Eco vandals?

The trio who sprayed the sacred monument of Stonehenge with orange paint were acquitted of causing a public nuisance by a jury. They have been interviewed by the obviously sympathetic Guardian. One of the acquitted “protestors”, who is apparently studying ecology at Masters level is reported thusly:

If it was universally agreed that we should be pursuing every possible action to stop the climate crisis, we wouldn’t be needing to protest this. And by very virtue of the fact that it’s not universally agreed, there will be someone, somewhere who disagrees. That’s the case in any matter that needs to be protested. The idea that that is then a crime is quite scary.
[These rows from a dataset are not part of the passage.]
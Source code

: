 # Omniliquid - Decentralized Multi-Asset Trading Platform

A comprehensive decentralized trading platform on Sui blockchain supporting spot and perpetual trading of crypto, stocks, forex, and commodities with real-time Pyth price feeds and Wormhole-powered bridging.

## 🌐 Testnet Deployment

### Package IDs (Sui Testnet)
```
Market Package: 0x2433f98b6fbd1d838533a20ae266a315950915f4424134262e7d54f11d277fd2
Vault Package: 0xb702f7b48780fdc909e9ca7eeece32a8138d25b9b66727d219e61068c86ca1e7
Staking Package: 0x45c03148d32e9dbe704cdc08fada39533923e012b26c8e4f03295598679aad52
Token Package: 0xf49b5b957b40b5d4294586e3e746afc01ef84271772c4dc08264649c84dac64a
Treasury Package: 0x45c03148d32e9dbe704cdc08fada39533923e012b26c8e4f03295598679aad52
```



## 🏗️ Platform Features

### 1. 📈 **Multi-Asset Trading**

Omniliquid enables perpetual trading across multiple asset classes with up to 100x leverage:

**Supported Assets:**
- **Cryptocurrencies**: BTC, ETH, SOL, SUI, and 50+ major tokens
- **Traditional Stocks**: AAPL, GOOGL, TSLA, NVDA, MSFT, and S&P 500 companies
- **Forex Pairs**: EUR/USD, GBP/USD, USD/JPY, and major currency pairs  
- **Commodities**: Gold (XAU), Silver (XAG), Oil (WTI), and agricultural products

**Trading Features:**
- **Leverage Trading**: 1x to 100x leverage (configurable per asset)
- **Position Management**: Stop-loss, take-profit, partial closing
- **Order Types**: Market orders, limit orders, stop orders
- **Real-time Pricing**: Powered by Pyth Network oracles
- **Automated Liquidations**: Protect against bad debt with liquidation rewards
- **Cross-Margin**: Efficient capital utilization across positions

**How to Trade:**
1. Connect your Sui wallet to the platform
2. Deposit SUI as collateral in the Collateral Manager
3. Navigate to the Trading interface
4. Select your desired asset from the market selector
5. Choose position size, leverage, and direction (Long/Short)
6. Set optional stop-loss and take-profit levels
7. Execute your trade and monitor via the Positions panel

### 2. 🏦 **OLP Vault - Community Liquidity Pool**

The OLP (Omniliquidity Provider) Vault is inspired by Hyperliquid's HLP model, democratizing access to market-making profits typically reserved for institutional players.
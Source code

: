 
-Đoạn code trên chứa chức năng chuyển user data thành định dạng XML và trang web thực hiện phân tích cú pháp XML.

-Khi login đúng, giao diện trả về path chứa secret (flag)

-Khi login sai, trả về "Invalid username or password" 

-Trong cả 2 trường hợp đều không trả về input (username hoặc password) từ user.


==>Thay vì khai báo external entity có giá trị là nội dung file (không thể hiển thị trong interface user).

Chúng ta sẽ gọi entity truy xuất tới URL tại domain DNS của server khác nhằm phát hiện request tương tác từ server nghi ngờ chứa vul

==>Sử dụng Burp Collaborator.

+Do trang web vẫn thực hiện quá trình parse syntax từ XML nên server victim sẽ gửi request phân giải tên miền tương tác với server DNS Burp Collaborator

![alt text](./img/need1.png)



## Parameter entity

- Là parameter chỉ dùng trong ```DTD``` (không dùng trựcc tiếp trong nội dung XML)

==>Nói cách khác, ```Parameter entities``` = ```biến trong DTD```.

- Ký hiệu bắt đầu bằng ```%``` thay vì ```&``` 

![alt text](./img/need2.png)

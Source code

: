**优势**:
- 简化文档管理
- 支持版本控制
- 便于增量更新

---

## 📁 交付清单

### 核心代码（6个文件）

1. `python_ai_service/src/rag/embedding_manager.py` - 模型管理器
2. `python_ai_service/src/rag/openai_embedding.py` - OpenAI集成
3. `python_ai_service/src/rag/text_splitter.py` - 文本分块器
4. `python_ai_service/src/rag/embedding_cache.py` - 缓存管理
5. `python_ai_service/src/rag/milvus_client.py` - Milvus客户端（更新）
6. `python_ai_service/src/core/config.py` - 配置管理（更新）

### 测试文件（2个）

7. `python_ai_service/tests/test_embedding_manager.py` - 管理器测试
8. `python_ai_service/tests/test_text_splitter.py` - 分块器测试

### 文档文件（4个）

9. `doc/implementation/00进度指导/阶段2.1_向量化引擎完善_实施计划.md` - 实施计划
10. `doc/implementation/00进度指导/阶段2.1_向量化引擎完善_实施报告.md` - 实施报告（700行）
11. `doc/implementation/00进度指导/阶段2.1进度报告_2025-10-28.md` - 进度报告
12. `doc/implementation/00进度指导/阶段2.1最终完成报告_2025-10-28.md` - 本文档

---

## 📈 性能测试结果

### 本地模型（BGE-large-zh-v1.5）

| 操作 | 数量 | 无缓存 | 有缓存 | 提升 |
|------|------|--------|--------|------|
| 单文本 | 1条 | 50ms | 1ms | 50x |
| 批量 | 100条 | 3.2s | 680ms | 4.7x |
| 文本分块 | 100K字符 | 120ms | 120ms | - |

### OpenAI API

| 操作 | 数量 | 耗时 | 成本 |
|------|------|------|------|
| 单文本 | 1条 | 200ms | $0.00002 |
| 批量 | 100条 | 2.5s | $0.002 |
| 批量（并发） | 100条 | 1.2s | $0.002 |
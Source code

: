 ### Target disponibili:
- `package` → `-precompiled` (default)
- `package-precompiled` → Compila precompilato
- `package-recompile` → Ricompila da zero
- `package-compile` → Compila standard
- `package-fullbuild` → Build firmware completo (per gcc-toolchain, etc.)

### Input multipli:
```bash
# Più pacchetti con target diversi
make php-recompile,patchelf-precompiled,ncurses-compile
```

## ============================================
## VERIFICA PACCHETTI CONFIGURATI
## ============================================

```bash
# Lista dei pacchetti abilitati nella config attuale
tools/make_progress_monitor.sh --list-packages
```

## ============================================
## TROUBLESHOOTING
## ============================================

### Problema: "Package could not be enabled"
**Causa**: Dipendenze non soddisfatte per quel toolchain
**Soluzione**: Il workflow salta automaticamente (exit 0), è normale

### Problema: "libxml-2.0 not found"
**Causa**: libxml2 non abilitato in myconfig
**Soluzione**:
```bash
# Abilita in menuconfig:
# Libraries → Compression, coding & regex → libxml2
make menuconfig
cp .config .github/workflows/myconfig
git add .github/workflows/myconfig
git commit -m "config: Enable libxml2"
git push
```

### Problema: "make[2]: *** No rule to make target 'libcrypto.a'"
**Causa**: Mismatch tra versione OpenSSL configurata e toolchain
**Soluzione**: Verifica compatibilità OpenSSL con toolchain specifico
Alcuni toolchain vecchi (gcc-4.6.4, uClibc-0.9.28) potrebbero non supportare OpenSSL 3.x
Is your head spinning? Mine is. Let’s try to decode it. It seems to look something like this:

Because not absolutely everyone, (and presumably every government), in the world agrees that we should be doing absolutely everything to deliver a certain result on a certain matter, anyone who thinks we should is entitled to “protest”. Wow. If she thought that through she might realise that that implies an awful lot of orange paint being thrown about. This is the short-circuiting of the democratic protest characteristic of eco-activists, here expressed in a remarkably pure, (and unthinking form).

Personally, while I do accept that there is a problem with climate change, (though I also note that fossil fuels are going to run out anyway), I do think that the idea of democracy is a little more grown-up than “anyone who doesn’t agree with anything can throw orange paint at Britain’s most sacred monument”.